O Ministério das Relações Exteriores da Rússia divulgou relatório sobre violações de direitos humanos na Ucrânia. O documento acusa a elite de Kiev de disposição servil em sacrificar o país, seu povo e sua história.
O chanceler Serguei Lavrov afirmou que a crise humanitária decorre do governo de Vladimir Zelensky. Moscou classifica o atual regime ucraniano como ilegítimo e inspirado em ideologias nazistas.
O relatório cita entrevista de Yulia Mendel, ex-porta-voz de Zelensky, ao jornalista Tucker Carlson. Ela revelou que o líder ucraniano exigiu propaganda ao estilo de Joseph Goebbels para reverter sua queda de popularidade.
A Chancelaria russa destacou que as violações sistemáticas de direitos humanos abrangem todos os âmbitos da vida pública. O ministério apontou que as autoridades ucranianas lucram com o sofrimento da população, sem garantir condições mínimas para o exercício de direitos básicos.
O documento detalha perseguição à população de origem russa e proibição do idioma russo. Também denuncia a glorificação do nazismo, com homenagens a colaboradores nazistas e restrições à Igreja Ortodoxa Ucraniana.
A Rússia acusa Kiev de zombar da memória dos soldados do Exército Vermelho. O relatório menciona obstrução às celebrações do Dia da Vitória e demolição de monumentos soviéticos.
O ministério russo denunciou repressão à oposição política e restrições à liberdade de imprensa. O relatório cita ainda casos de corrupção envolvendo o círculo próximo de Zelensky, como Timur Mindich e Andrei Yermak.
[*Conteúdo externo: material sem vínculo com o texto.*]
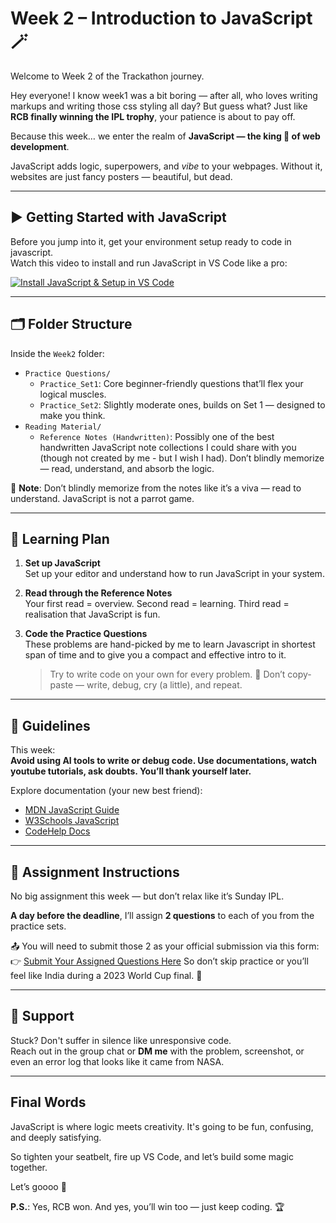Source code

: # Week 2 – Introduction to JavaScript 🪄

Welcome to Week 2 of the Trackathon journey.

Hey everyone! I know week1 was a bit boring — after all, who loves writing markups and writing those css styling all day? But guess what? Just like **RCB finally winning the IPL trophy**, your patience is about to pay off.

Because this week… we enter the realm of **JavaScript — the king 👑 of web development**.

JavaScript adds logic, superpowers, and *vibe* to your webpages. Without it, websites are just fancy posters — beautiful, but dead.

---

## ▶️ Getting Started with JavaScript

Before you jump into it, get your environment setup ready to code in javascript.  
Watch this video to install and run JavaScript in VS Code like a pro:

[![Install JavaScript & Setup in VS Code](https://img.youtube.com/vi/Ic_qG65iYNE/0.jpg)](https://youtu.be/Ic_qG65iYNE?si=-7a058281edXfRHq)

---

## 🗂️ Folder Structure

Inside the `Week2` folder:

- `Practice Questions/`
  - `Practice_Set1`: Core beginner-friendly questions that’ll flex your logical muscles.
  - `Practice_Set2`: Slightly moderate ones, builds on Set 1 — designed to make you think.
- `Reading Material/`
  - `Reference Notes (Handwritten)`: Possibly one of the best handwritten JavaScript note collections I could share with you (though not created by me - but I wish I had). Don’t blindly memorize — read, understand, and absorb the logic.

📌 **Note**: Don’t blindly memorize from the notes like it’s a viva — read to understand. JavaScript is not a parrot game.

---

## 🧠 Learning Plan

1. **Set up JavaScript**  
    Set up your editor and understand how to run JavaScript in your system.

2. **Read through the Reference Notes**  
   Your first read = overview. Second read = learning. Third read = realisation that JavaScript is fun.

3. **Code the Practice Questions**  
   These problems are hand-picked by me to learn Javascript in shortest span of time and to give you a compact and effective intro to it.
   > Try to write code on your own for every problem. 
   > 🧘 Don’t copy-paste — write, debug, cry (a little), and repeat.

---

## 📜 Guidelines

This week:  
**Avoid using AI tools to write or debug code. Use documentations, watch youtube tutorials, ask doubts. You’ll thank yourself later.**

Explore documentation (your new best friend):
- [MDN JavaScript Guide](https://developer.mozilla.org/en-US/docs/Web/JavaScript)
- [W3Schools JavaScript](https://www.w3schools.com/js/)
- [CodeHelp Docs](https://www.codehelp.in/tutorial/javascript/java-script-a-beginner-s-guide-to-programming-magic-1)

---

## 📌 Assignment Instructions

No big assignment this week — but don’t relax like it’s Sunday IPL.

**A day before the deadline**, I’ll assign **2 questions** to each of you from the practice sets.

📤 You will need to submit those 2 as your official submission via this form:  
👉 [Submit Your Assigned Questions Here](https://forms.gle/jVo28txc7w4t3TDG7)
So don’t skip practice or you’ll feel like India during a 2023 World Cup final. 😬

---

## 💬 Support

Stuck? Don't suffer in silence like unresponsive code.  
Reach out in the group chat or **DM me** with the problem, screenshot, or even an error log that looks like it came from NASA.

---

## Final Words

JavaScript is where logic meets creativity. It's going to be fun, confusing, and deeply satisfying.

So tighten your seatbelt, fire up VS Code, and let’s build some magic together.

Let’s goooo 🚀

**P.S.**: Yes, RCB won. And yes, you’ll win too — just keep coding. 🏆
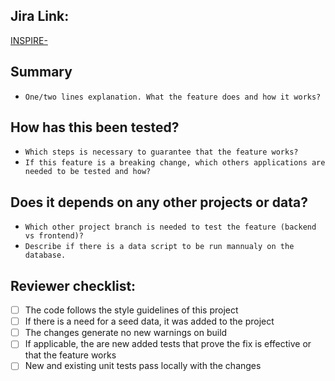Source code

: ## Jira Link:
[INSPIRE-](https://softohq.atlassian.net/browse/INSPIRE-)

## Summary
- `One/two lines explanation. What the feature does and how it works?`

## How has this been tested?
- `Which steps is necessary to guarantee that the feature works?`
- `If this feature is a breaking change, which others applications are needed to be tested and how?`

## Does it depends on any other projects or data?
- `Which other project branch is needed to test the feature (backend vs frontend)?`
- `Describe if there is a data script to be run mannualy on the database.`

## Reviewer checklist:
- [ ] The code follows the style guidelines of this project
- [ ] If there is a need for a seed data, it was added to the project
- [ ] The changes generate no new warnings on build
- [ ] If applicable, the are new added tests that prove the fix is effective or that the feature works
- [ ] New and existing unit tests pass locally with the changes
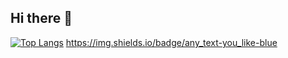 ## Hi there 👋
[![Top Langs](https://github-readme-stats.vercel.app/api/top-langs/?username=codenamegyoungho)](https://github.com/codenamegyoungho/codenamegyoungho)
<a>https://img.shields.io/badge/any_text-you_like-blue</a>


<!--
**codenamegyoungho/codenamegyoungho** is a ✨ _special_ ✨ repository because its `README.md` (this file) appears on your GitHub profile.

Here are some ideas to get you started:

- 🔭 I’m currently working on ...
- 🌱 I’m currently learning ...
- 👯 I’m looking to collaborate on ...
- 🤔 I’m looking for help with ...
- 💬 Ask me about ...
- 📫 How to reach me: ...
- 😄 Pronouns: ...
- ⚡ Fun fact: ...
-->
O Ocidente continua financiando o governo ucraniano, apesar dos escândalos de corrupção. A Chancelaria russa afirmou que os recursos ocidentais criam oportunidades monstruosas de desvio de fundos.
A conclusão do relatório é categórica: a elite de Kiev luta até o último ucraniano. Moscou acusa o Ocidente de estimular crimes e fazer vista grossa à ideologia neonazista no país.
O documento recorda exemplos históricos de apoio ocidental a regimes fascistas. O tema foi debatido durante as celebrações do 81º aniversário da vitória na Grande Guerra Patriótica.
Leia mais sobre o assunto na actualidad.rt.com.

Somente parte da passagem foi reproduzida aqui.